One year ago I finished my Master Thesis and I just realized that I never really blogged about it. I had the chance to build my implementation during the Thesis upon the Akonadi framework, which is the reason why I want to share what I worked about. For all who might be more interested in my Thesis, a publisher was so kind to publish it.
The title of my Thesis was "Implementation of Proactive Spam Fighting Techniques" and the Thesis covered the implementation of two orthogonal techniques. Both techniques shared the idea to eliminate Spam before it hits the user’s inbox. Current Spam fighting techniques like for example SpamAssassin are reactive. SpamAssassin uses a rule based approach and a Bayesian filter. Rule based approaches cannot identify Spam messages reliable and have the danger to incorrectly mark ham messages if like last year the date grossly in the future becomes present. Bayesian filtering requires to collect a rather large amount of mail messages before messages can be filtered. This illustrates that reactive Spam fighting is no real solution.

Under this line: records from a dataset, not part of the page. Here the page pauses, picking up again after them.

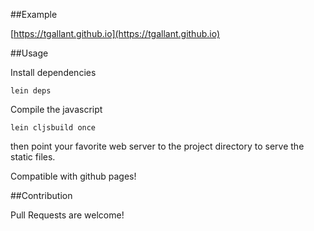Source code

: ##Example

[https://tgallant.github.io](https://tgallant.github.io)

##Usage

Install dependencies

`lein deps`

Compile the javascript

`lein cljsbuild once`

then point your favorite web server to the project directory to serve the static files.

Compatible with github pages!

##Contribution

Pull Requests are welcome!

Both implementations required to interact with the user’s inbox and in one case it was required to automatically send out mail on mail reception. The original idea of my tutors at the Laboratory for Dependable Distributed Systems was to develop either a plugin for Mozilla Thunderbird or Microsoft Outlook. With my background of KDE development I had to think of one framework which handles this much better: Akonadi. Thanks to Akonadi I was able to implement the solution in a client and platform independent way. Instead of just supporting Mozilla Thunderbird the solution works on all systems supporting Akonadi and no specific mail client is required. It can even be used by users who just use a web mail client.
Mail-Shake
Mail-Shake is the name of one of the two projects. The concept is difficult to grasp, therefore I just copy the description from my thesis:
The basic idea behind Mail-Shake is to block all mails from unauthenticated senders and to provide senders an easy way to authenticate themselves. The process of authentication is done in a way so that humans are able to participate, while computers – and by that spam bots – are not. After authentication the sender’s address is put on a whitelist. The whitelist is used by Mail-Shake to decide if a mail is authorized or not. By that the concept is proactive as it blocks spam before it is read by the user.

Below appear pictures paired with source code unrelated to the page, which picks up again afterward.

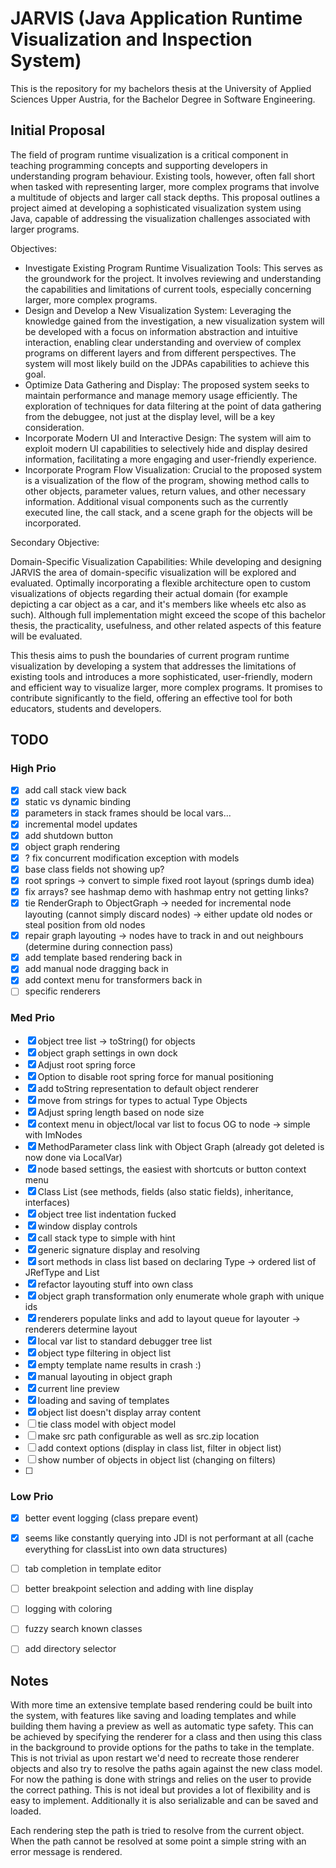 # JARVIS (Java Application Runtime Visualization and Inspection System)

This is the repository for my bachelors thesis at the University of Applied Sciences Upper Austria, for the Bachelor Degree in Software Engineering.

## Initial Proposal

The field of program runtime visualization is a critical component in teaching programming concepts and supporting developers in understanding program behaviour. Existing tools, however, often fall short when tasked with representing larger, more complex programs that involve a multitude of objects and larger call stack depths. This proposal outlines a project aimed at developing a sophisticated visualization system using Java, capable of addressing the visualization challenges associated with larger programs.

Objectives:

- Investigate Existing Program Runtime Visualization Tools: This serves as the groundwork for the project. It involves reviewing and understanding the capabilities and limitations of current tools, especially concerning larger, more complex programs.
- Design and Develop a New Visualization System: Leveraging the knowledge gained from the investigation, a new visualization system will be developed with a focus on information abstraction and intuitive interaction, enabling clear understanding and overview of complex programs on different layers and from different perspectives. The system will most likely build on the JDPAs capabilities to achieve this goal.
- Optimize Data Gathering and Display: The proposed system seeks to maintain performance and manage memory usage efficiently. The exploration of techniques for data filtering at the point of data gathering from the debuggee, not just at the display level, will be a key consideration.
- Incorporate Modern UI and Interactive Design: The system will aim to exploit modern UI capabilities to selectively hide and display desired information, facilitating a more engaging and user-friendly experience.
- Incorporate Program Flow Visualization: Crucial to the proposed system is a visualization of the flow of the program, showing method calls to other objects, parameter values, return values, and other necessary information. Additional visual components such as the currently executed line, the call stack, and a scene graph for the objects will be incorporated.

Secondary Objective:

Domain-Specific Visualization Capabilities: While developing and designing JARVIS the area of domain-specific visualization will be explored and evaluated. Optimally incorporating a flexible architecture open to custom visualizations of objects regarding their actual domain (for example depicting a car object as a car, and it's members like wheels etc also as such). Although full implementation might exceed the scope of this bachelor thesis, the practicality, usefulness, and other related aspects of this feature will be evaluated.

This thesis aims to push the boundaries of current program runtime visualization by developing a system that addresses the limitations of existing tools and introduces a more sophisticated, user-friendly, modern and efficient way to visualize larger, more complex programs. It promises to contribute significantly to the field, offering an effective tool for both educators, students and developers.


## TODO

### High Prio

- [x] add call stack view back
- [x] static vs dynamic binding 
- [x] parameters in stack frames should be local vars...
- [x] incremental model updates
- [x] add shutdown button
- [x] object graph rendering
- [x] ? fix concurrent modification exception with models
- [x] base class fields not showing up?
- [x] root springs -> convert to simple fixed root layout (springs dumb idea)
- [x] fix arrays? see hashmap demo with hashmap entry not getting links?
- [x] tie RenderGraph to ObjectGraph -> needed for incremental node layouting (cannot simply discard nodes) -> either update old nodes or steal position from old nodes
- [x] repair graph layouting -> nodes have to track in and out neighbours (determine during connection pass)
- [x] add template based rendering back in
- [x] add manual node dragging back in
- [x] add context menu for transformers back in
- [ ] specific renderers

### Med Prio

- [x] object tree list -> toString() for objects
- [x] object graph settings in own dock
- [x] Adjust root spring force
- [x] Option to disable root spring force for manual positioning
- [x] add toString representation to default object renderer
- [x] move from strings for types to actual Type Objects
- [x] Adjust spring length based on node size
- [x] context menu in object/local var list to focus OG to node -> simple with ImNodes
- [x] MethodParameter class link with Object Graph (already got deleted is now done via LocalVar)
- [x] node based settings, the easiest with shortcuts or button context menu
- [x] Class List (see methods, fields (also static fields), inheritance, interfaces)
- [x] object tree list indentation fucked
- [x] window display controls 
- [x] call stack type to simple with hint
- [x] generic signature display and resolving
- [x] sort methods in class list based on declaring Type -> ordered list of JRefType and List<Method>
- [x] refactor layouting stuff into own class
- [x] object graph transformation only enumerate whole graph with unique ids
- [x] renderers populate links and add to layout queue for layouter -> renderers determine layout
- [x] local var list to standard debugger tree list
- [x] object type filtering in object list
- [x] empty template name results in crash :)
- [x] manual layouting in object graph
- [x] current line preview
- [x] loading and saving of templates
- [x] object list doesn't display array content
- [ ] tie class model with object model
- [ ] make src path configurable as well as src.zip location
- [ ] add context options (display in class list, filter in object list)
- [ ] show number of objects in object list (changing on filters)
- [ ] 

### Low Prio

- [x] better event logging (class prepare event)
- [x] seems like constantly querying into JDI is not performant at all (cache everything for classList into own data structures)
- [ ] tab completion in template editor
- [ ] better breakpoint selection and adding with line display
- [ ] logging with coloring
- [ ] fuzzy search known classes
- [ ] add directory selector


## Notes

With more time an extensive template based rendering could be built into the system, with features like saving and loading templates and while building them having a preview as well as automatic type safety. This can be achieved by specifying the renderer for a class and then using this class in the background to provide options for the paths to take in the template. This is not trivial as upon restart we'd need to recreate those renderer objects and also try to resolve the paths again against the new class model. For now the pathing is done with strings and relies on the user to provide the correct pathing. This is not ideal but provides a lot of flexibility and is easy to implement. Additionally it is also serializable and can be saved and loaded.

Each rendering step the path is tried to resolve from the current object. When the path cannot be resolved at some point a simple string with an error message is rendered.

These initial steps of authentication are illustrated in the Figure above. A sender (User A) has to send a mail to User B’s public email address. All mails sent to the public address are discarded, but answered with a challenge mail containing a unique identifier. User A has to solve the challenge, which reveals User B’s private address. Now User A can resend the original mail with the identifier in the subject. Mail-Shake compares the identifier and puts User A’s address on a whitelist. In future User A can send mails directly to User B’s private address. The authentication step is required only once. As well there is no need to include the identifier in each single mail. Other mails sent to the private address are discarded if the sender address is not on the whitelist.
For the implementation I wrote an Akonadi Agent which monitors a set of public and private collections. Whenever a mail is received at the public address, the agent generates the unique Id, stores it in a database and sends the challenge mail to the sender’s address. The handling of the private collection is more complex. The agent has to decide whether the mail is authorized to be send to the user or not. It first checks the whitelist, if not on the whitelist it has to decide whether it’s a reply to a challenge mail and if it is whether the id is correct and update the whitelist.
The original paper considered that a mail gets just dropped if it is not on the whitelist. That is where I disagreed and implemented an automated mail notification to the sender in the case of not being on the whitelist or incorrect copying of the unique id. Furthermore I did not just delete the mails but used the functionality of Akonadi to allow the mails to be be moved to a different collection.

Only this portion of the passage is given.